We step up to the counter. The barista grins at Archie. “Do I want to know what’s happening under that beanie?”
“Probably, but I’m not showing you with that attitude.” He leans against the counter and waves his thumb toward me, then back to the barista. “Diva, Piper. Piper, Diva.”
“Nice to meet you,” I say. “Can I get an espresso?”
“Double shot? Or triple?”
“Double, please. And I guess an elbow-shiver? Britta said I should order it.”
“Able-skeever,” Diva repeats slowly—I think she does this a lot. “Mitzi’s already on it.” She flashes me a smile, then turns to Archie. “Your usual, Mr. Boring?”
“I prefer Mr. Knows-What-He-Likes,” Archie replies.
“I’m sure you do, Mr. Boring.” Diva turns her back to him and goes to the espresso machine.
I stifle a laugh.

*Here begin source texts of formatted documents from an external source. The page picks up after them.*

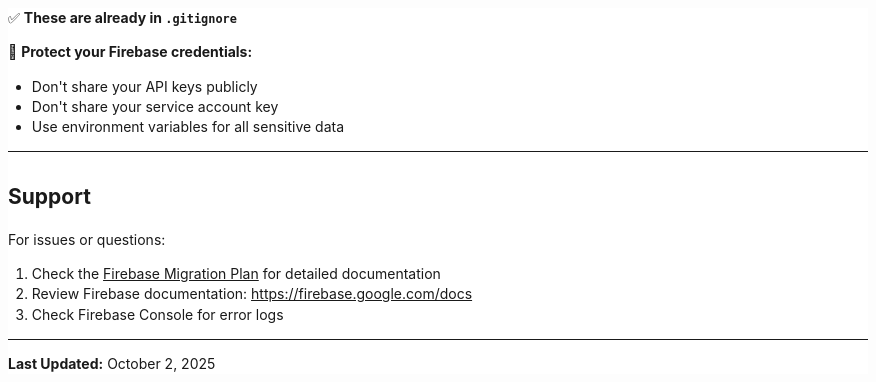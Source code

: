 ✅ **These are already in `.gitignore`**

🔑 **Protect your Firebase credentials:**
- Don't share your API keys publicly
- Don't share your service account key
- Use environment variables for all sensitive data

---

## Support

For issues or questions:
1. Check the [Firebase Migration Plan](./FIREBASE_MIGRATION_PLAN.md) for detailed documentation
2. Review Firebase documentation: https://firebase.google.com/docs
3. Check Firebase Console for error logs

---

**Last Updated:** October 2, 2025
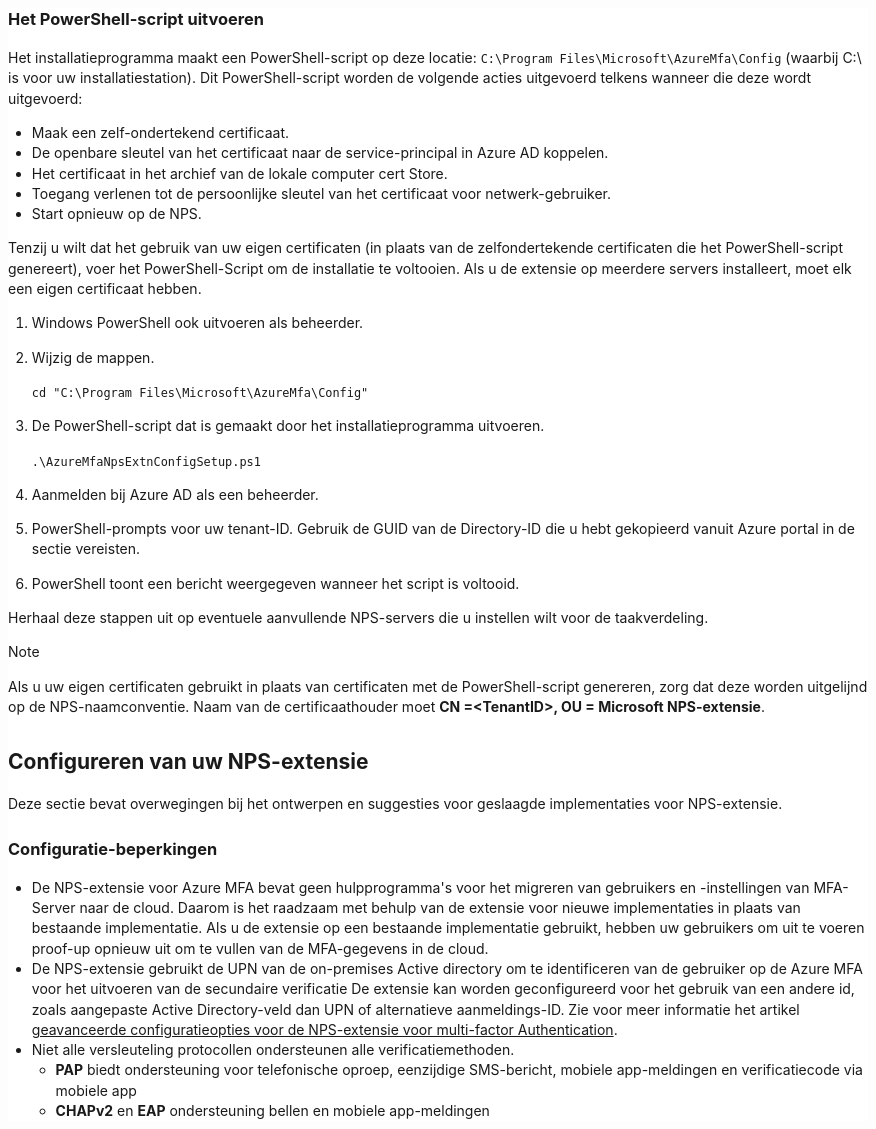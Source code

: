 ### <a name="run-the-powershell-script"></a>Het PowerShell-script uitvoeren

Het installatieprogramma maakt een PowerShell-script op deze locatie: `C:\Program Files\Microsoft\AzureMfa\Config` (waarbij C:\ is voor uw installatiestation). Dit PowerShell-script worden de volgende acties uitgevoerd telkens wanneer die deze wordt uitgevoerd:

- Maak een zelf-ondertekend certificaat.
- De openbare sleutel van het certificaat naar de service-principal in Azure AD koppelen.
- Het certificaat in het archief van de lokale computer cert Store.
- Toegang verlenen tot de persoonlijke sleutel van het certificaat voor netwerk-gebruiker.
- Start opnieuw op de NPS.

Tenzij u wilt dat het gebruik van uw eigen certificaten (in plaats van de zelfondertekende certificaten die het PowerShell-script genereert), voer het PowerShell-Script om de installatie te voltooien. Als u de extensie op meerdere servers installeert, moet elk een eigen certificaat hebben.

1. Windows PowerShell ook uitvoeren als beheerder.
2. Wijzig de mappen.

   `cd "C:\Program Files\Microsoft\AzureMfa\Config"`

3. De PowerShell-script dat is gemaakt door het installatieprogramma uitvoeren.

   `.\AzureMfaNpsExtnConfigSetup.ps1`

4. Aanmelden bij Azure AD als een beheerder.
5. PowerShell-prompts voor uw tenant-ID. Gebruik de GUID van de Directory-ID die u hebt gekopieerd vanuit Azure portal in de sectie vereisten.
6. PowerShell toont een bericht weergegeven wanneer het script is voltooid.  

Herhaal deze stappen uit op eventuele aanvullende NPS-servers die u instellen wilt voor de taakverdeling.

> [!NOTE]
> Als u uw eigen certificaten gebruikt in plaats van certificaten met de PowerShell-script genereren, zorg dat deze worden uitgelijnd op de NPS-naamconventie. Naam van de certificaathouder moet **CN =\<TenantID\>, OU = Microsoft NPS-extensie**. 

## <a name="configure-your-nps-extension"></a>Configureren van uw NPS-extensie

Deze sectie bevat overwegingen bij het ontwerpen en suggesties voor geslaagde implementaties voor NPS-extensie.

### <a name="configuration-limitations"></a>Configuratie-beperkingen

- De NPS-extensie voor Azure MFA bevat geen hulpprogramma's voor het migreren van gebruikers en -instellingen van MFA-Server naar de cloud. Daarom is het raadzaam met behulp van de extensie voor nieuwe implementaties in plaats van bestaande implementatie. Als u de extensie op een bestaande implementatie gebruikt, hebben uw gebruikers om uit te voeren proof-up opnieuw uit om te vullen van de MFA-gegevens in de cloud.  
- De NPS-extensie gebruikt de UPN van de on-premises Active directory om te identificeren van de gebruiker op de Azure MFA voor het uitvoeren van de secundaire verificatie De extensie kan worden geconfigureerd voor het gebruik van een andere id, zoals aangepaste Active Directory-veld dan UPN of alternatieve aanmeldings-ID. Zie voor meer informatie het artikel [geavanceerde configuratieopties voor de NPS-extensie voor multi-factor Authentication](howto-mfa-nps-extension-advanced.md).
- Niet alle versleuteling protocollen ondersteunen alle verificatiemethoden.
   - **PAP** biedt ondersteuning voor telefonische oproep, eenzijdige SMS-bericht, mobiele app-meldingen en verificatiecode via mobiele app
   - **CHAPv2** en **EAP** ondersteuning bellen en mobiele app-meldingen

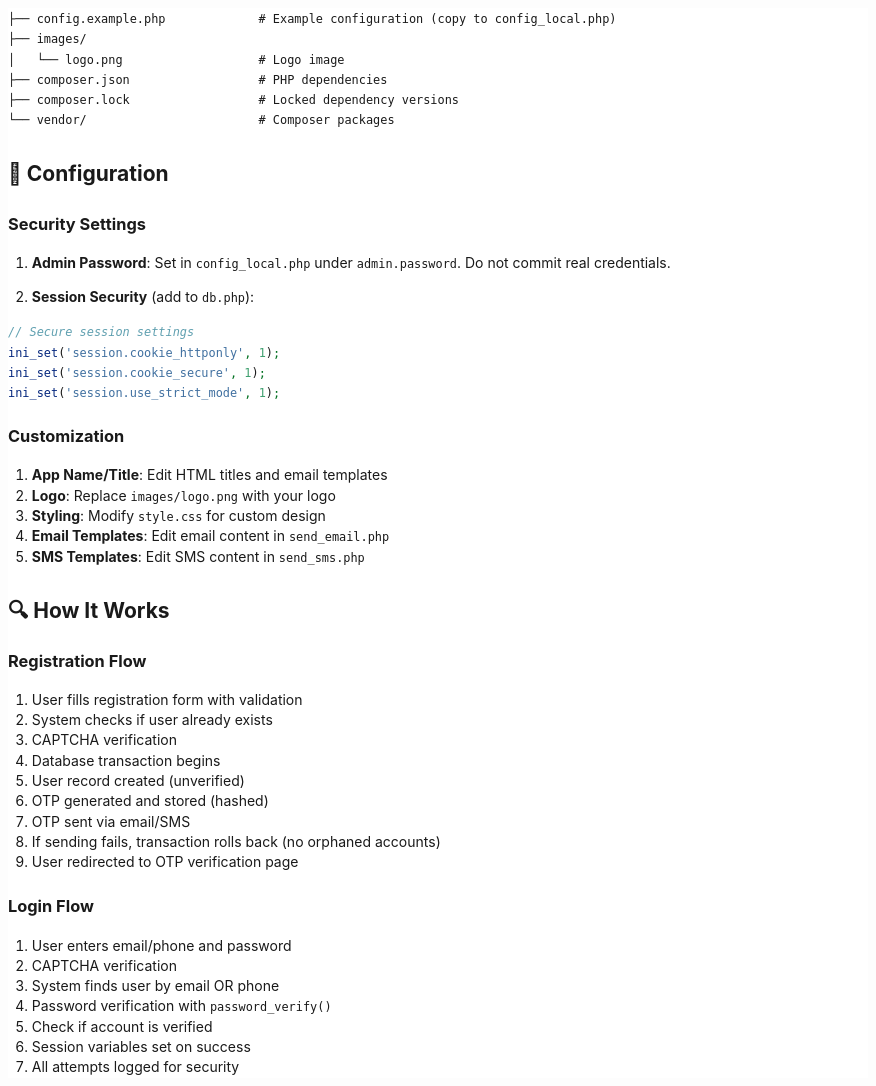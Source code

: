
 ```
├── config.example.php             # Example configuration (copy to config_local.php)
├── images/
│   └── logo.png                   # Logo image
├── composer.json                  # PHP dependencies
├── composer.lock                  # Locked dependency versions
└── vendor/                        # Composer packages
```

## 🔧 Configuration

### Security Settings

1. **Admin Password**: Set in `config_local.php` under `admin.password`. Do not commit real credentials.

2. **Session Security** (add to `db.php`):
```php
// Secure session settings
ini_set('session.cookie_httponly', 1);
ini_set('session.cookie_secure', 1);
ini_set('session.use_strict_mode', 1);
```

### Customization

1. **App Name/Title**: Edit HTML titles and email templates
2. **Logo**: Replace `images/logo.png` with your logo
3. **Styling**: Modify `style.css` for custom design
4. **Email Templates**: Edit email content in `send_email.php`
5. **SMS Templates**: Edit SMS content in `send_sms.php`

## 🔍 How It Works

### Registration Flow
1. User fills registration form with validation
2. System checks if user already exists
3. CAPTCHA verification
4. Database transaction begins
5. User record created (unverified)
6. OTP generated and stored (hashed)
7. OTP sent via email/SMS
8. If sending fails, transaction rolls back (no orphaned accounts)
9. User redirected to OTP verification page

### Login Flow  
1. User enters email/phone and password
2. CAPTCHA verification
3. System finds user by email OR phone
4. Password verification with `password_verify()`
5. Check if account is verified
6. Session variables set on success
7. All attempts logged for security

I like her.
While Archie stays at the counter, bantering back and forth with Diva, I wander through the crowded café, checking out the pictures hanging on the walls. I stop at one of Archie, Dex, Rhys, and Frankie, all together—an old Surf City photo not much different from the ones at the beach house.
I look back at Archie just as he carries our drinks toward me.
“I guess I should expect to see pics of you everywhere I go,” I tease, trying to ignore that he’s close enough for me to smell whatever cologne or body wash he’s used.
He leans over my shoulder to study the old, framed photo. I ignore the shiver his breath sends up my spine. “Not everywhere, but around here, yeah. It’s embarrassing.”
I take my drink from him and check my watch. “I’ve got a little time. Should we sit for a minute?” I’m not ready to leave the calm, friendly vibe here for the sterile, unfriendly one that seems to be standard at Valente.
Archie moves to a table, and I take the seat across from him.
“Before I left for New York, your picture was all over the place out here.” I pick up my espresso and blow on it. “Especially when the show was on—I’d see your face more in magazines than in person. I guess I forgot, living in New York, what a big deal you guys are around here.”
Archie’s face flushes, and he shakes his head. "I’m not a big deal. Dex and Rhys are. Frankie too. I’m nobody beyond the guy who’s friends with or related to them."
I look at Archie—really look at him. This isn’t his usual self-deprecation. Does he really believe that his value comes from who he knows? Who he’s related to? Not just from being who he is?
That makes me kind of sad. No one should feel like that. But I’m not sure how to say that to him. Anyone else, I’d know exactly what words to use; but not Archie—there's still the deed between us and...something else. Past resentments, maybe? Lack of trust? I’m not sure, but we circle each other as though we’re holding spears.
Yeah, he can be a total jerk, but he can also be really sweet. As much as Archie teased, bullied, or ignored me when I was a kid, I still saw hints of a tenderness in him back then too—a sweet side. Especially with Frankie. He was protective of her in a way I always envied. I wanted a brother or friend like Archie who was aware of my needs. Not just physical needs like food and shelter and clothes, but emotional needs. Someone who could see when I was hurt. Someone who would stand up for me.
As much as I love Mom, that wasn't her. Her goal in life has always been to keep us as comfortable as possible.
But there's no way to avoid discomfort. It's a part of life. And I've had to figure out how to get through hard things by myself. I'm still figuring out how to do that.
I sip my espresso and smile. “This is delicious. How long has Britta owned this place?”